ABOUT THIS EXERCISE:
Lines that include the string "world" are the ones to copy from the entries below.
[[ PROVIDED DATA, beginning ]]
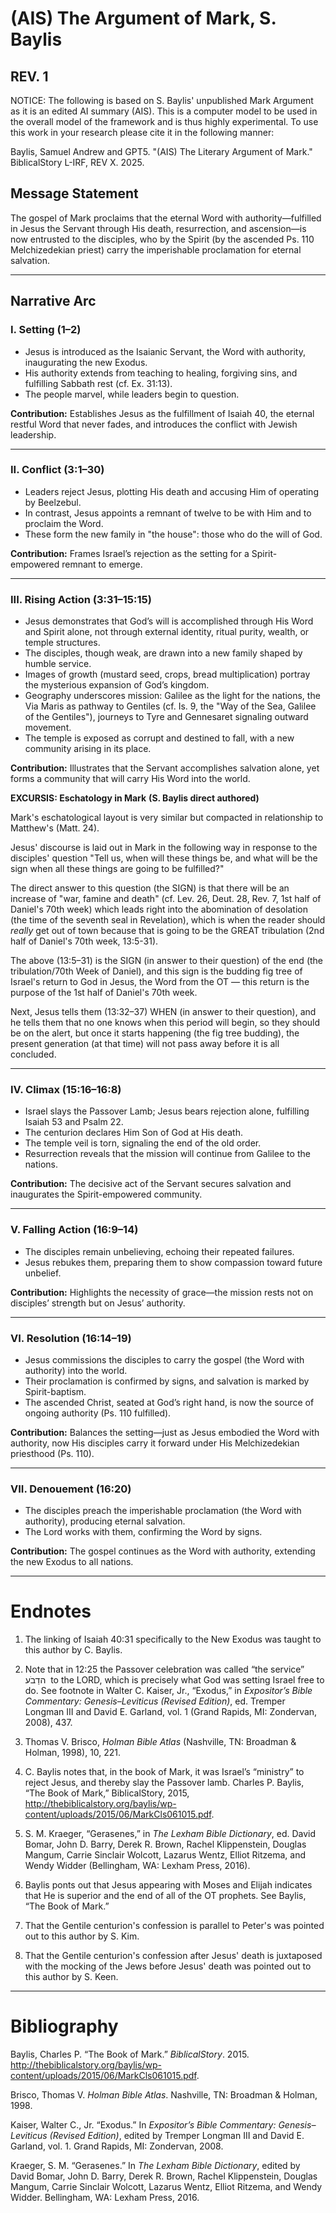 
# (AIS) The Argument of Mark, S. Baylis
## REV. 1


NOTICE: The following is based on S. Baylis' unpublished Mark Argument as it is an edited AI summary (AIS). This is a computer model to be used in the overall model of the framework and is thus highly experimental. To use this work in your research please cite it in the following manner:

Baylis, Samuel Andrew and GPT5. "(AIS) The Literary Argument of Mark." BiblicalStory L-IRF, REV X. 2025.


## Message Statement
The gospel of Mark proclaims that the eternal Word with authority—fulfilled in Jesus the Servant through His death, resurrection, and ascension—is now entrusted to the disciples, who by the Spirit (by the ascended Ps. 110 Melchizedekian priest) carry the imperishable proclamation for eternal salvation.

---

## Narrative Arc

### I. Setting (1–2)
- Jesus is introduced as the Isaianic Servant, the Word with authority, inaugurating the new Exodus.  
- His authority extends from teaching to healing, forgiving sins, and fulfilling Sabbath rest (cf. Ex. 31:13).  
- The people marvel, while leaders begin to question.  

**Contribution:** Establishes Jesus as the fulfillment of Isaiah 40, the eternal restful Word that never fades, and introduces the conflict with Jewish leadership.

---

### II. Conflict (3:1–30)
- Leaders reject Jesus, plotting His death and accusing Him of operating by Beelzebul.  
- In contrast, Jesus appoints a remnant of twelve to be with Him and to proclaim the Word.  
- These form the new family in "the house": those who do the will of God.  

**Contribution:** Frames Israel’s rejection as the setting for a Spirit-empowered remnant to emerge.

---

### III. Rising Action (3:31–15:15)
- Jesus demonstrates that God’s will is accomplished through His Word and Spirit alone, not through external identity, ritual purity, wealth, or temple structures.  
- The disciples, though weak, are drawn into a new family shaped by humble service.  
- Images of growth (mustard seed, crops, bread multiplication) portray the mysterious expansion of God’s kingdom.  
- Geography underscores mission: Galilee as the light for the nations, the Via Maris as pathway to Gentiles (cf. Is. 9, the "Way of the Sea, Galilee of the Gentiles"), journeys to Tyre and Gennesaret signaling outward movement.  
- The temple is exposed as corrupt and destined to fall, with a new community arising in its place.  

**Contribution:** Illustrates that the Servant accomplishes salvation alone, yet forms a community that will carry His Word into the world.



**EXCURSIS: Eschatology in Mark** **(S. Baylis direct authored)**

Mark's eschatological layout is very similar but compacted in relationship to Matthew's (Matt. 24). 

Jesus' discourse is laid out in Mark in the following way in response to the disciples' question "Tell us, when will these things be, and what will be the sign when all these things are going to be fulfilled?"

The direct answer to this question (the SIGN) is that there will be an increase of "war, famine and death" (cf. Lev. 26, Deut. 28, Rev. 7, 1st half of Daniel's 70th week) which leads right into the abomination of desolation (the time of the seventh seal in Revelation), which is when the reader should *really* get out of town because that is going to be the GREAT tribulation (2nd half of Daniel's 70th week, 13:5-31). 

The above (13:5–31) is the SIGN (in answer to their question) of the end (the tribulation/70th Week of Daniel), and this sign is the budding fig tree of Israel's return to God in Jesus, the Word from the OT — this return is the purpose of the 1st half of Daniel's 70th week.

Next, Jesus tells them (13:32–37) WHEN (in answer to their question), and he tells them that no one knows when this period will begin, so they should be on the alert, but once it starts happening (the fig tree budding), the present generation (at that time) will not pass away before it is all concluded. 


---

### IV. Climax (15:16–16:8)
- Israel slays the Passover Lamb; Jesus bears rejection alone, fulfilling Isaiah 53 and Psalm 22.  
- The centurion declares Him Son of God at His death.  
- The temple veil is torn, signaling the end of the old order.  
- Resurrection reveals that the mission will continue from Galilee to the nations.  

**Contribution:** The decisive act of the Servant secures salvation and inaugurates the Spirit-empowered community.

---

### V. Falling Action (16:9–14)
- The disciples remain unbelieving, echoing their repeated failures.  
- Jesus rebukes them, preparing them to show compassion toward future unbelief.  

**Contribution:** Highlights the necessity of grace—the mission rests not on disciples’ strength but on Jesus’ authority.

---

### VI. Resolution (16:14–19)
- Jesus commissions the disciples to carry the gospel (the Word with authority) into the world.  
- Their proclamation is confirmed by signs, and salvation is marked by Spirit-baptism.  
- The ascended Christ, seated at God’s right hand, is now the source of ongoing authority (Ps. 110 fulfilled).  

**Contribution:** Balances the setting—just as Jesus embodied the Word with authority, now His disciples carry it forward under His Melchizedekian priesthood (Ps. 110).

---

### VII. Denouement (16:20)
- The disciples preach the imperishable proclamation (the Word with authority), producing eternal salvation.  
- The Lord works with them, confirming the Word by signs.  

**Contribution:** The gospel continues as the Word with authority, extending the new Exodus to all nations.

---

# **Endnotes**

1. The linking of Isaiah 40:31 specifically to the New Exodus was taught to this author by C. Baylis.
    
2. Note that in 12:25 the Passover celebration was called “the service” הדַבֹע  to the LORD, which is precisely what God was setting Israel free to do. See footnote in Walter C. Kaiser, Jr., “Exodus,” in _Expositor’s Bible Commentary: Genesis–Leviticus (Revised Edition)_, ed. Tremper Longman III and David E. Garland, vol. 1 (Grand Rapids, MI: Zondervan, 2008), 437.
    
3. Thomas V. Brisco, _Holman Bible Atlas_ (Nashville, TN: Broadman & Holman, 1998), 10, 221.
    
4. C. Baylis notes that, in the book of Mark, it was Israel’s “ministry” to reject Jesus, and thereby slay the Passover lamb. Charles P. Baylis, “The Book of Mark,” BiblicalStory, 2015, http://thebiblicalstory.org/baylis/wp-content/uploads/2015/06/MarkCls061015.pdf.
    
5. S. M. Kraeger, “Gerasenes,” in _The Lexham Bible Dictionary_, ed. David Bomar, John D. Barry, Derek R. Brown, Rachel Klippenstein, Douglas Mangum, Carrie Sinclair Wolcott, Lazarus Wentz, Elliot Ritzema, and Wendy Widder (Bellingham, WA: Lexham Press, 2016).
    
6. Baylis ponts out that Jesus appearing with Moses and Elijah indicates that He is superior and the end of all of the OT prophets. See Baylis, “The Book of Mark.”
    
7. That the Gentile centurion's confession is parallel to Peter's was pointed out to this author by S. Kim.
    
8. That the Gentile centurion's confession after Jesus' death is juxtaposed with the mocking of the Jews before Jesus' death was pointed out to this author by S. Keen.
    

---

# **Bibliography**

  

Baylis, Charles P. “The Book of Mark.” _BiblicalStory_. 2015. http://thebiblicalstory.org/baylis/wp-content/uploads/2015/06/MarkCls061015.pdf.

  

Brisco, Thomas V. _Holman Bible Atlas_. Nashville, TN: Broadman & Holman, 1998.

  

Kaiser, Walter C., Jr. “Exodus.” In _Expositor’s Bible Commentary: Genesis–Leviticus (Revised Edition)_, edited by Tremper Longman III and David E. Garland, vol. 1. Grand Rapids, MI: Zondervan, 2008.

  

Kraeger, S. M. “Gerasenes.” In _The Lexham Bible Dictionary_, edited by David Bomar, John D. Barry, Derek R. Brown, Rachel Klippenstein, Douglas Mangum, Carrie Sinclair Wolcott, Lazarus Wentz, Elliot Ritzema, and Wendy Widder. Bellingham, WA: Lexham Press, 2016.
[[ PROVIDED DATA, end ]]
YOUR SOLUTION:
**Contribution:** Illustrates that the Servant accomplishes salvation alone, yet forms a community that will carry His Word into the world.
- Jesus commissions the disciples to carry the gospel (the Word with authority) into the world.  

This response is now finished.